Which is bad news for the Trib empire and the arrogant Zell who’s had a truly bad 2007-8, paying too much for the Trib media empire, then running into near-bankruptcy trying to get out from under its huge debt. He’s a runty motorcycle enthusiast, who with slit eyes and a reddish beard, bears a remarkable resemblance to medieval paintings of Lucifer…and who like the one he resembles insists everything and everyone has a price. He has been quoted as saying he cares not a whit for the newspaper business (merely wants to make it pay before he dumps it), adding that Pulitzer prizes mean nothing to him—because they make him pay higher wages to its recipients.

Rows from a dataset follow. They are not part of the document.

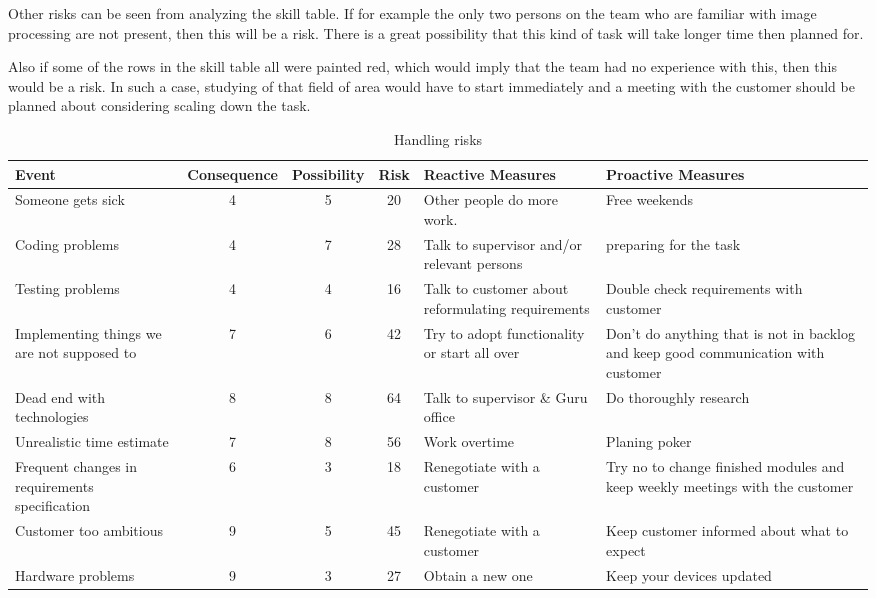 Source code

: Other risks can be seen from analyzing the skill table. If for example the only two persons on the team who are familiar with image processing are not present, then this will be a risk. There is a great possibility that this kind of task will take longer time then planned for. 

Also if some of the rows in the skill table all were painted red, which  would imply that the team had no experience with this, then this would be a risk. 
In such a case, studying of that field of area would have to start immediately and a meeting with the customer should be planned about considering scaling down the task.

\begin{table}
    \caption{Handling risks}
    \label{tab:risks}
    
    \centering {}
    \vspace{2mm} %
    \begin{tabularx}{500pt}{XcccXX}
    \toprule[0.5mm]
        Event & Consequence & Possibility & Risk  & Reactive Measures & Proactive Measures \\
    \midrule
Someone gets sick & 4     & 5     & 20    & Other people do more work.  & Free weekends \\
Coding problems & 4     & 7     & 28    & Talk to supervisor and/or relevant persons & preparing for the task \\
Testing problems & 4     & 4     & 16    & Talk to customer about reformulating requirements & Double check requirements with customer \\
Implementing things we are not supposed to & 7     & 6     & 42    & Try to adopt functionality or start all over & Don't do anything that is not in backlog and keep good communication with customer \\
Dead end with technologies & 8     & 8     & 64    & Talk to supervisor \& Guru office & Do thoroughly research \\
Unrealistic time estimate & 7     & 8     & 56    & Work overtime  & Planing poker \\
Frequent changes in requirements specification & 6     & 3     & 18    & Renegotiate with a customer & Try no to change finished modules and keep weekly meetings with the customer \\
Customer too ambitious & 9     & 5     & 45    & Renegotiate with a customer & Keep customer informed about what  to expect \\
Hardware problems & 9     & 3     & 27    & Obtain a new one & Keep your devices updated \\
\bottomrule[0.5mm]
\end{tabularx}
\end{table}

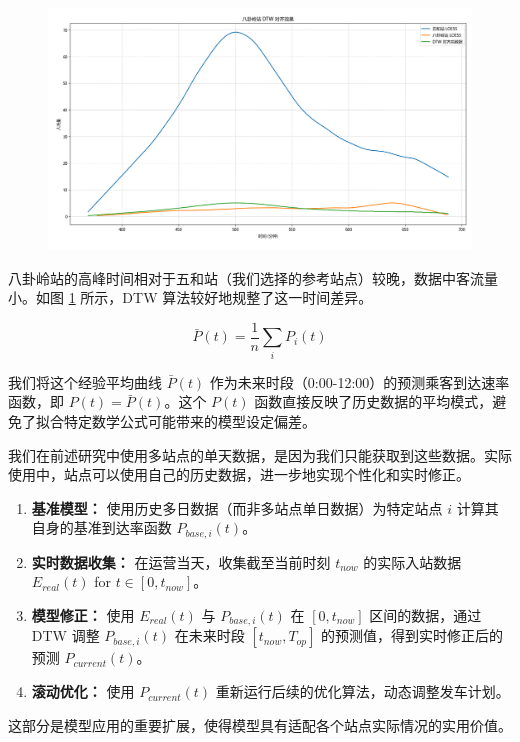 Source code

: \begin{figure}[htbp]
    \centering
    \includegraphics[width=1.0\textwidth]{res/Figure_5.png}
    \label{fig:alignedBagualing}
\end{figure}

八卦岭站的高峰时间相对于五和站（我们选择的参考站点）较晚，数据中客流量小。如图 \ref{fig:alignedBagualing} 所示，DTW 算法较好地规整了这一时间差异。

$$
\bar{P}(t) = \frac{1}{n} \sum_{i} P_i(t)
$$

我们将这个经验平均曲线 $\bar{P}(t)$ 作为未来时段（0:00-12:00）的预测乘客到达速率函数，即 $P(t) = \bar{P}(t)$。这个 $P(t)$ 函数直接反映了历史数据的平均模式，避免了拟合特定数学公式可能带来的模型设定偏差。


我们在前述研究中使用多站点的单天数据，是因为我们只能获取到这些数据。实际使用中，站点可以使用自己的历史数据，进一步地实现个性化和实时修正。
\begin{enumerate}
    \item \textbf{基准模型：} 使用历史多日数据（而非多站点单日数据）为特定站点 $i$ 计算其自身的基准到达率函数 $P_{base, i}(t)$。
    \item \textbf{实时数据收集：} 在运营当天，收集截至当前时刻 $t_{now}$ 的实际入站数据 $E_{real}(t)$ for $t \in [0, t_{now}]$。
    \item \textbf{模型修正：} 使用 $E_{real}(t)$ 与 $P_{base, i}(t)$ 在 $[0, t_{now}]$ 区间的数据，通过 DTW 调整 $P_{base, i}(t)$ 在未来时段 $[t_{now}, T_{op}]$ 的预测值，得到实时修正后的预测 $P_{current}(t)$。
    \item \textbf{滚动优化：} 使用 $P_{current}(t)$ 重新运行后续的优化算法，动态调整发车计划。
\end{enumerate}
这部分是模型应用的重要扩展，使得模型具有适配各个站点实际情况的实用价值。

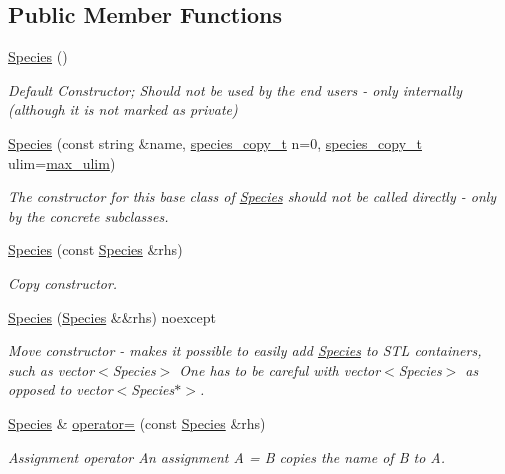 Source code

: \subsection*{Public Member Functions}
\begin{DoxyCompactItemize}
\item 
\hyperlink{classSpecies_abb0f8e3208b0cc676157b7dff837c0be}{Species} ()
\begin{DoxyCompactList}\small\item\em Default Constructor; Should not be used by the end users -\/ only internally (although it is not marked as private) \end{DoxyCompactList}\item 
\hyperlink{classSpecies_a7c18ebc80eac720b2ee560a89587c13e}{Species} (const string \&name, \hyperlink{common_8h_a3503f321fd36304ee274141275cca586}{species\+\_\+copy\+\_\+t} n=0, \hyperlink{common_8h_a3503f321fd36304ee274141275cca586}{species\+\_\+copy\+\_\+t} ulim=\hyperlink{common_8h_adaf831a0b61083f29adf8fc6e8edab35}{max\+\_\+ulim})
\begin{DoxyCompactList}\small\item\em The constructor for this base class of \hyperlink{classSpecies}{Species} should not be called directly -\/ only by the concrete subclasses. \end{DoxyCompactList}\item 
\hyperlink{classSpecies_abfe20eea461a75aa2a5dce130480e9ce}{Species} (const \hyperlink{classSpecies}{Species} \&rhs)
\begin{DoxyCompactList}\small\item\em Copy constructor. \end{DoxyCompactList}\item 
\hyperlink{classSpecies_a0d8e3ec67f5d9d850237209763c46740}{Species} (\hyperlink{classSpecies}{Species} \&\&rhs) noexcept
\begin{DoxyCompactList}\small\item\em Move constructor -\/ makes it possible to easily add \hyperlink{classSpecies}{Species} to S\+T\+L containers, such as vector$<$\+Species$>$ One has to be careful with vector$<$\+Species$>$ as opposed to vector$<$\+Species$\ast$$>$. \end{DoxyCompactList}\item 
\hyperlink{classSpecies}{Species} \& \hyperlink{classSpecies_a0b0b78927bd86d5c46c6c58afd5fcf13}{operator=} (const \hyperlink{classSpecies}{Species} \&rhs)
\begin{DoxyCompactList}\small\item\em Assignment operator An assignment A = B copies the name of B to A. \end{DoxyCompactList}\item 

\end{DoxyCompactItemize}
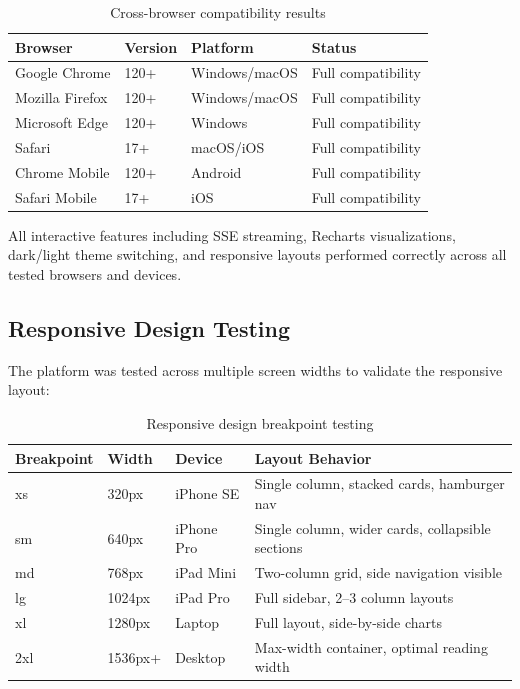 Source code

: \documentclass[12pt, a4paper, oneside]{report}
\begin{document}
\begin{table}[H]
\centering
\caption{Cross-browser compatibility results}
\label{tab:browser_testing}
\begin{tabular}{@{}l l l l@{}}
\toprule
\textbf{Browser} & \textbf{Version} & \textbf{Platform} & \textbf{Status} \\
\midrule
Google Chrome & 120+ & Windows/macOS & Full compatibility \\
Mozilla Firefox & 120+ & Windows/macOS & Full compatibility \\
Microsoft Edge & 120+ & Windows & Full compatibility \\
Safari & 17+ & macOS/iOS & Full compatibility \\
Chrome Mobile & 120+ & Android & Full compatibility \\
Safari Mobile & 17+ & iOS & Full compatibility \\
\bottomrule
\end{tabular}
\end{table}

All interactive features including SSE streaming, Recharts visualizations, dark/light theme switching, and responsive layouts performed correctly across all tested browsers and devices.

\subsection{Responsive Design Testing}

The platform was tested across multiple screen widths to validate the responsive layout:

\begin{table}[H]
\centering
\caption{Responsive design breakpoint testing}
\label{tab:responsive_testing}
\begin{tabularx}{\textwidth}{@{}l l l X@{}}
\toprule
\textbf{Breakpoint} & \textbf{Width} & \textbf{Device} & \textbf{Layout Behavior} \\
\midrule
xs & 320px & iPhone SE & Single column, stacked cards, hamburger nav \\
sm & 640px & iPhone Pro & Single column, wider cards, collapsible sections \\
md & 768px & iPad Mini & Two-column grid, side navigation visible \\
lg & 1024px & iPad Pro & Full sidebar, 2--3 column layouts \\
xl & 1280px & Laptop & Full layout, side-by-side charts \\
2xl & 1536px+ & Desktop & Max-width container, optimal reading width \\
\bottomrule
\end{tabularx}
\end{table}
\end{document}
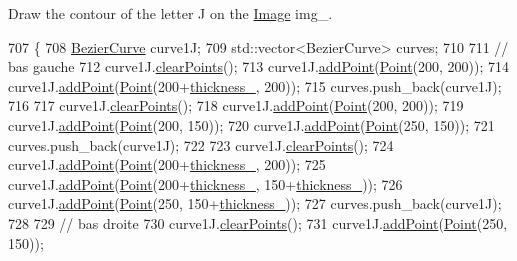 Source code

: Draw the contour of the letter J on the \mbox{\hyperlink{class_image}{Image}} img\+\_\+. 


\begin{DoxyCode}
707               \{
708     \mbox{\hyperlink{class_bezier_curve}{BezierCurve}} curve1J;
709     std::vector<BezierCurve> curves;
710 
711     \textcolor{comment}{// bas gauche}
712     curve1J.\mbox{\hyperlink{class_bezier_curve_a0ba8ce66d5af5971ae6a1b506029728e}{clearPoints}}();
713     curve1J.\mbox{\hyperlink{class_bezier_curve_a38d16c18b36ae45619b05e26e226cf34}{addPoint}}(\mbox{\hyperlink{class_point}{Point}}(200, 200));
714     curve1J.\mbox{\hyperlink{class_bezier_curve_a38d16c18b36ae45619b05e26e226cf34}{addPoint}}(\mbox{\hyperlink{class_point}{Point}}(200+\mbox{\hyperlink{class_font_v1_aed8040e76be9a52833627b92f0fb4e5f}{thickness\_}}, 200));
715     curves.push\_back(curve1J);
716 
717     curve1J.\mbox{\hyperlink{class_bezier_curve_a0ba8ce66d5af5971ae6a1b506029728e}{clearPoints}}();
718     curve1J.\mbox{\hyperlink{class_bezier_curve_a38d16c18b36ae45619b05e26e226cf34}{addPoint}}(\mbox{\hyperlink{class_point}{Point}}(200, 200));
719     curve1J.\mbox{\hyperlink{class_bezier_curve_a38d16c18b36ae45619b05e26e226cf34}{addPoint}}(\mbox{\hyperlink{class_point}{Point}}(200, 150));
720     curve1J.\mbox{\hyperlink{class_bezier_curve_a38d16c18b36ae45619b05e26e226cf34}{addPoint}}(\mbox{\hyperlink{class_point}{Point}}(250, 150));
721     curves.push\_back(curve1J);
722 
723     curve1J.\mbox{\hyperlink{class_bezier_curve_a0ba8ce66d5af5971ae6a1b506029728e}{clearPoints}}();
724     curve1J.\mbox{\hyperlink{class_bezier_curve_a38d16c18b36ae45619b05e26e226cf34}{addPoint}}(\mbox{\hyperlink{class_point}{Point}}(200+\mbox{\hyperlink{class_font_v1_aed8040e76be9a52833627b92f0fb4e5f}{thickness\_}}, 200));
725     curve1J.\mbox{\hyperlink{class_bezier_curve_a38d16c18b36ae45619b05e26e226cf34}{addPoint}}(\mbox{\hyperlink{class_point}{Point}}(200+\mbox{\hyperlink{class_font_v1_aed8040e76be9a52833627b92f0fb4e5f}{thickness\_}}, 150+\mbox{\hyperlink{class_font_v1_aed8040e76be9a52833627b92f0fb4e5f}{thickness\_}}));
726     curve1J.\mbox{\hyperlink{class_bezier_curve_a38d16c18b36ae45619b05e26e226cf34}{addPoint}}(\mbox{\hyperlink{class_point}{Point}}(250, 150+\mbox{\hyperlink{class_font_v1_aed8040e76be9a52833627b92f0fb4e5f}{thickness\_}}));
727     curves.push\_back(curve1J);
728 
729     \textcolor{comment}{// bas droite}
730     curve1J.\mbox{\hyperlink{class_bezier_curve_a0ba8ce66d5af5971ae6a1b506029728e}{clearPoints}}();
731     curve1J.\mbox{\hyperlink{class_bezier_curve_a38d16c18b36ae45619b05e26e226cf34}{addPoint}}(\mbox{\hyperlink{class_point}{Point}}(250, 150));

\end{DoxyCode}
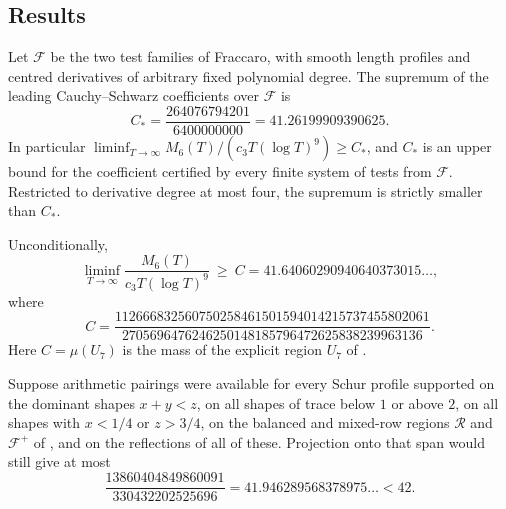 \documentclass[11pt,colorlinks]{charlie}
\begin{document}
\subsection{Results}
\begin{theorem}\label{thm:twofamily}
Let $\mathcal F$ be the two test families of Fraccaro, with smooth length profiles and centred derivatives of arbitrary fixed polynomial degree. The supremum of the leading Cauchy--Schwarz coefficients over $\mathcal F$ is
\[
 C_*=\frac{264076794201}{6400000000}=41.26199909390625 .
\]
In particular $\liminf_{T\to\infty}M_6(T)/(c_3T(\log T)^9)\ge C_*$, and $C_*$ is an upper bound for the coefficient certified by every finite system of tests from $\mathcal F$. Restricted to derivative degree at most four, the supremum is strictly smaller than $C_*$.
\end{theorem}

\begin{theorem}\label{thm:main}
Unconditionally,
\[
 \liminf_{T\to\infty}\frac{M_6(T)}{c_3T(\log T)^9}\ \ge\ C=41.64060290940640373015\ldots,
\]
where
\[
 C=\frac{112666832560750258461501594014215737455802061}{2705696476246250148185796472625838239963136}.
\]
Here $C=\mu(U_7)$ is the mass of the explicit region $U_7$ of .
\end{theorem}

\begin{proposition}\label{prop:ceiling}
Suppose arithmetic pairings were available for every Schur profile supported on the dominant shapes $x+y<z$, on all shapes of trace below $1$ or above $2$, on all shapes with $x<1/4$ or $z>3/4$, on the balanced and mixed-row regions $\mathcal R$ and $\mathcal F^+$ of , and on the reflections of all of these. Projection onto that span would still give at most
\[
 \frac{13860404849860091}{330432202525696}=41.946289568378975\ldots<42 .
\]
\end{proposition}
\end{document}
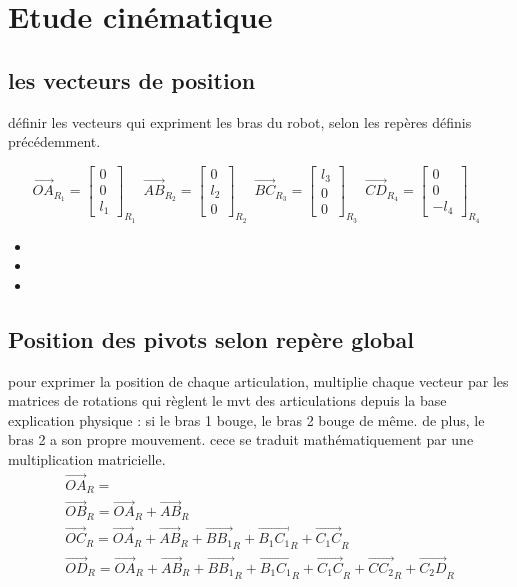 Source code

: \documentclass[12pt,a4paper]{article}
\begin{document}
\section{Etude cinématique}


\subsection{les vecteurs de position}

définir les vecteurs qui expriment les bras du robot, selon les repères définis précédemment. 

\begin{equation}
\vec{OA}_{R_{1}}=
\begin{bmatrix}
0 \\
0\\
l_1
\end{bmatrix}_{R_{1}} \enspace
\vec{AB}_{R_{2}}=
\begin{bmatrix}
0 \\
l_2\\
0
\end{bmatrix}_{R_{2}} \enspace
\vec{BC}_{R_{3}}=
\begin{bmatrix}
l_3 \\
0\\
0
\end{bmatrix}_{R_{3}} \enspace
\vec{CD}_{R_{4}}=
\begin{bmatrix}
0 \\
0\\
-l_4
\end{bmatrix}_{R_{4}} \enspace
\end{equation}

\begin{itemize}
	\item
	\item 
	\item 
\end{itemize}


\medbreak

\medbreak

\medbreak

\medbreak


\subsection{Position des pivots selon repère global}
pour exprimer la position de chaque articulation, multiplie chaque vecteur par les matrices de rotations qui règlent le mvt des articulations depuis la base
\medbreak
explication physique : si le bras 1 bouge, le bras 2 bouge de même. de plus, le bras 2 a son propre mouvement. cece se traduit mathématiquement par une multiplication matricielle.  
\begin{eqnarray}
\vec{OA}_R=\\
\vec{OB}_R=\vec{OA}_R+\vec{AB}_R\\
\vec{OC}_R=\vec{OA}_R+\vec{AB}_R+\vec{B B_1}_R+\vec{B_1 C_1}_R+\vec{C_1 C}_R\\
\vec{OD}_R=\vec{OA}_R+\vec{AB}_R+\vec{B B_1}_R+\vec{B_1 C_1}_R+\vec{C_1 C}_R+\vec{C C_2}_R+\vec{C_2 D}_R
\end{eqnarray}
\end{document}
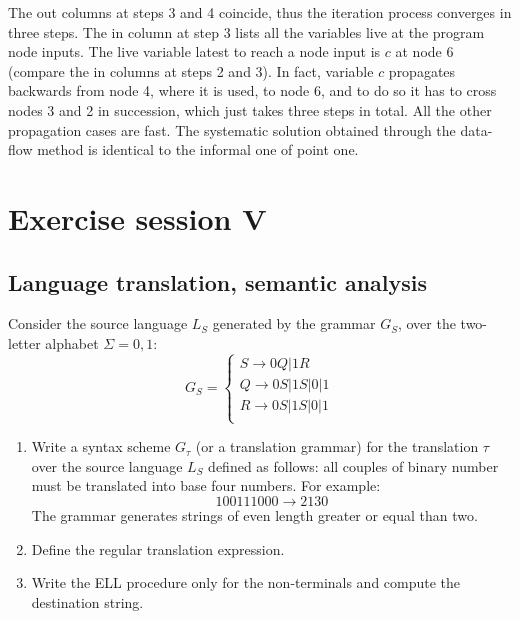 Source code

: \documentclass[12pt, a4paper]{report}
\newtheorem[style=M, bodystyle=\normalfont]{theorem}{Theorem}
\newtheorem[style=M, bodystyle=\normalfont]{corollary}{Corollary}
\newtheorem[style=M, bodystyle=\normalfont]{lemma}{Lemma}
\newtheorem[style=M, bodystyle=\normalfont]{definition}{Definition}
\begin{document}
\begin{enumerate}
\begin{figure}[H]
                \end{figure} 
                The out columns at steps 3 and 4 coincide, thus the iteration process converges in three steps. The in column at step 3 lists all the variables
                live at the program node inputs. The live variable latest to reach a node input is $c$ at node 6 (compare the in columns at steps 2 and 3). In fact, 
                variable $c$ propagates backwards from node 4, where it is used, to node 6, and to do so it has to cross nodes 3 and 2 in succession, which just takes 
                three steps in total. All the other propagation cases are fast. The systematic solution obtained through the data-flow method is identical to the informal 
                one of point one. 
        \end{enumerate}

\newpage 

\chapter{Exercise session V}
    \section{Language translation, semantic analysis}
        Consider the source language $L_S$ generated by the grammar $G_S$, over the two-letter alphabet $\Sigma= {0,1}$:
        \[G_S=\begin{cases}
            S \rightarrow 0Q|1R     \\
            Q \rightarrow 0S|1S|0|1 \\
            R \rightarrow 0S|1S|0|1 \\
        \end{cases}\]
        \begin{enumerate}
            \item Write a syntax scheme $G_{\tau}$ (or a translation grammar) for the translation $\tau$ over the source language $L_S$ defined as follows: 
                all couples of binary number must be translated into base four numbers. For example: 
                \[100111000 \rightarrow 2130\]
                The grammar generates strings of even length greater or equal than two. 
            \item Define the regular translation expression.
            \item Write the ELL procedure only for the non-terminals and compute the destination string. 
        \end{enumerate}
\end{document}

Daley Worries About Olympics.

Daley who is monomaniac on winning the Olympics for Chicago in 2016 when he will be 74 and in his 27th year as mayor in this one-party town is worried that the bad press Illinois is getting on corruption may jeopardize it. The mayor’s zest for the Olympics has nothing to do with sports competition and everything to do with a floodtide of construction, land acquisition and jobs which would nurture the machine in perpetuity. He enlisted Barack Obama to do a taped commercial for Chicago last Nov. 11 to the international Olympics committee…saying, arrogantly, that the games will come just as he—Obama—is concluding his second term. The president-elect didn’t mention any federal funding for the Olympics, much to Daley’s disappointment but possibly it could be tucked into his overall grandiose plan to spend to stimulate the economy. Daley hopes Obama will open the federal spigot in the same way the mayor’s great and good friend George W. Bush helped pay for the never-ending O’Hare airport expansion: one possible reason for the odd couple’s close friendship…although what Bush got out of their pact is unknown.

Except for “The Reader’s” ace urban affairs/political writer Ben Joravsky , the push for the Olympics has been shrouded in public relations mist generated by Daley for which he should give thanks to the supine Chicago media. Initially he declared the Olympics wouldn’t cost the city anything. Then, just after he was reelected to a four-year term, the U.S. Olympics committee said it wouldn’t support Chicago as the U.S. nominee unless it “put some skin in the game”—a gambler’s term for kick in some dough. A week later Daley had the city council earmark $500 million of taxpayers’ money to support the games. He explained the $500 million would only be spent if private monies weren’t available to cover the costs—not unlike a Ponzi scheme. He then sketched all the advantages the city would get: four 15,000-seat arenas for field hockey, tennis, swimming and equestrian events…a 75,000 track-and-field stadium and 15,000 units of housing for an Olympic village.

Media here fail to note that the infrastructure for the 2012 Olympics in London, originally budgeted at $3.6 billion, has ballooned to $14 billion already and is still growing. Nobody brings that up but then in a city whose one-party government has outlasted that of the USSR—why should they?

1 comment:

  1. The Party of the Jackass lives in a great tent indeed. Was't it AlGore with the Buddist Monks stuffing cash in grocery bags? Now we have Hindu businessmen lining up to assure their lock on the convenience store industry (and keep it union free?).